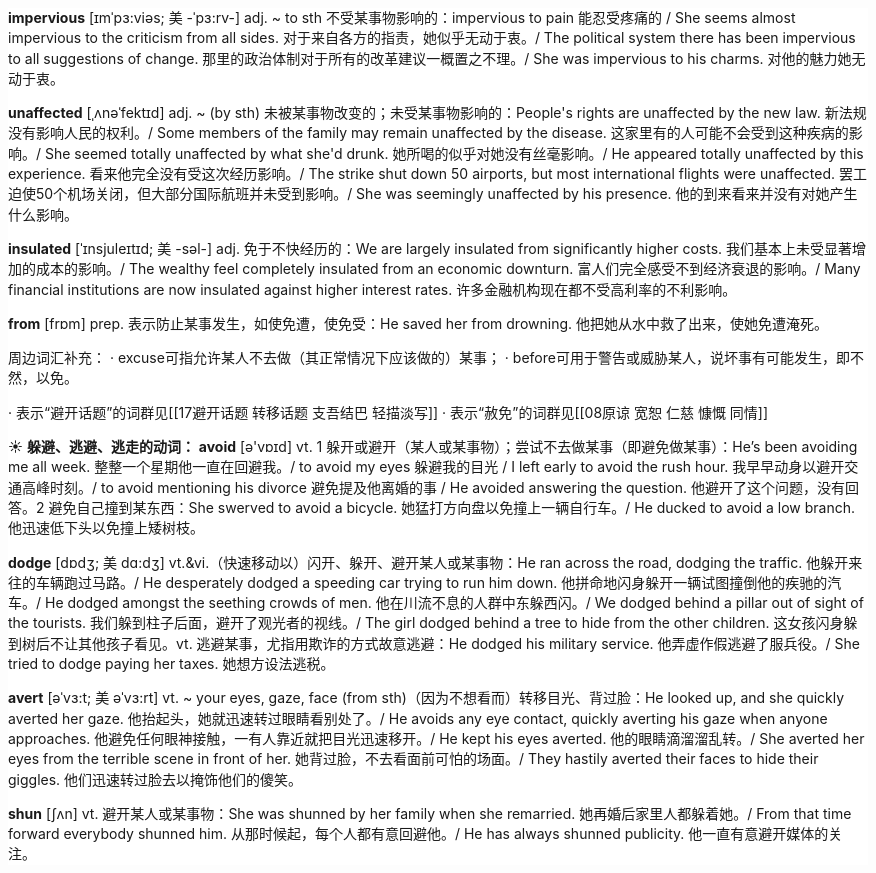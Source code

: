<span class="vocabulary">**impervious**</span> [ɪmˈpɜ:viəs; 美 -ˈpɜ:rv-]
<span class="definition">adj. ~ to sth 不受某事物影响的：</span>impervious to pain 能忍受疼痛的 / She seems almost impervious to the criticism from all sides. 对于来自各方的指责，她似乎无动于衷。/ The political system there has been impervious to all suggestions of change. 那里的政治体制对于所有的改革建议一概置之不理。/ She was impervious to his charms. 对他的魅力她无动于衷。
                      
<span class="vocabulary">**unaffected**</span> [ˌʌnəˈfektɪd]
<span class="definition">adj. ~ (by sth) 未被某事物改变的；未受某事物影响的：</span>People's rights are unaffected by the new law. 新法规没有影响人民的权利。/ Some members of the family may remain unaffected by the disease. 这家里有的人可能不会受到这种疾病的影响。/ She seemed totally unaffected by what she'd drunk. 她所喝的似乎对她没有丝毫影响。/ He appeared totally unaffected by this experience. 看来他完全没有受这次经历影响。/ The strike shut down 50 airports, but most international flights were unaffected. 罢工迫使50个机场关闭，但大部分国际航班并未受到影响。/ She was seemingly unaffected by his presence. 他的到来看来并没有对她产生什么影响。

<span class="vocabulary">**insulated**</span> [ˈɪnsjuleɪtɪd; 美 -səl-]
<span class="definition">adj. 免于不快经历的：</span>We are largely insulated from significantly higher costs. 我们基本上未受显著增加的成本的影响。/ The wealthy feel completely insulated from an economic downturn. 富人们完全感受不到经济衰退的影响。/ Many financial institutions are now insulated against higher interest rates. 许多金融机构现在都不受高利率的不利影响。

<span class="vocabulary">**from**</span> [frɒm] 
<span class="definition">prep. 表示防止某事发生，如使免遭，使免受：</span>He saved her from drowning. 他把她从水中救了出来，使她免遭淹死。

周边词汇补充：
· excuse可指允许某人不去做（其正常情况下应该做的）某事；
· before可用于警告或威胁某人，说坏事有可能发生，即不然，以免。

· 表示“避开话题”的词群见[[17避开话题 转移话题 支吾结巴 轻描淡写]]
· 表示“赦免”的词群见[[08原谅 宽恕 仁慈 慷慨 同情]]

☀ <span class="category">**躲避、逃避、逃走的动词：**</span>
<span class="vocabulary">**avoid**</span> [ə'vɒɪd] 
<span class="definition">vt. 1 躲开或避开（某人或某事物）；尝试不去做某事（即避免做某事）：</span>He’s been avoiding me all week. 整整一个星期他一直在回避我。/ to avoid my eyes 躲避我的目光 / I left early to avoid the rush hour. 我早早动身以避开交通高峰时刻。/ to avoid mentioning his divorce 避免提及他离婚的事 / He avoided answering the question. 他避开了这个问题，没有回答。<span class="definition">2 避免自己撞到某东西：</span>She swerved to avoid a bicycle. 她猛打方向盘以免撞上一辆自行车。/ He ducked to avoid a low branch. 他迅速低下头以免撞上矮树枝。         

<span class="vocabulary">**dodge**</span> [dɒdʒ; 美 dɑ:dʒ]
<span class="definition">vt.&vi.（快速移动以）闪开、躲开、避开某人或某事物：</span>He ran across the road, dodging the traffic. 他躲开来往的车辆跑过马路。/ He desperately dodged a speeding car trying to run him down. 他拼命地闪身躲开一辆试图撞倒他的疾驰的汽车。/ He dodged amongst the seething crowds of men. 他在川流不息的人群中东躲西闪。/ We dodged behind a pillar out of sight of the tourists. 我们躲到柱子后面，避开了观光者的视线。/ The girl dodged behind a tree to hide from the other children. 这女孩闪身躲到树后不让其他孩子看见。<span class="definition">vt. 逃避某事，尤指用欺诈的方式故意逃避：</span>He dodged his military service. 他弄虚作假逃避了服兵役。/ She tried to dodge paying her taxes. 她想方设法逃税。

<span class="vocabulary">**avert**</span> [əˈvɜ:t; 美 əˈvɜ:rt]
<span class="definition">vt. ~ your eyes, gaze, face (from sth)（因为不想看而）转移目光、背过脸：</span>He looked up, and she quickly averted her gaze. 他抬起头，她就迅速转过眼睛看别处了。/ He avoids any eye contact, quickly averting his gaze when anyone approaches. 他避免任何眼神接触，一有人靠近就把目光迅速移开。/ He kept his eyes averted. 他的眼睛滴溜溜乱转。/ She averted her eyes from the terrible scene in front of her. 她背过脸，不去看面前可怕的场面。/ They hastily averted their faces to hide their giggles. 他们迅速转过脸去以掩饰他们的傻笑。
           
<span class="vocabulary">**shun**</span> [ʃʌn]
<span class="definition">vt. 避开某人或某事物：</span>She was shunned by her family when she remarried. 她再婚后家里人都躲着她。/ From that time forward everybody shunned him. 从那时候起，每个人都有意回避他。/ He has always shunned publicity. 他一直有意避开媒体的关注。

▸ What the task requires
Scan the records above for the word "unaffected". Show each line in which it appears.

▸ Response for this exercise
<span class="vocabulary">**unaffected**</span> [ˌʌnəˈfektɪd]
<span class="definition">adj. ~ (by sth) 未被某事物改变的；未受某事物影响的：</span>People's rights are unaffected by the new law. 新法规没有影响人民的权利。/ Some members of the family may remain unaffected by the disease. 这家里有的人可能不会受到这种疾病的影响。/ She seemed totally unaffected by what she'd drunk. 她所喝的似乎对她没有丝毫影响。/ He appeared totally unaffected by this experience. 看来他完全没有受这次经历影响。/ The strike shut down 50 airports, but most international flights were unaffected. 罢工迫使50个机场关闭，但大部分国际航班并未受到影响。/ She was seemingly unaffected by his presence. 他的到来看来并没有对她产生什么影响。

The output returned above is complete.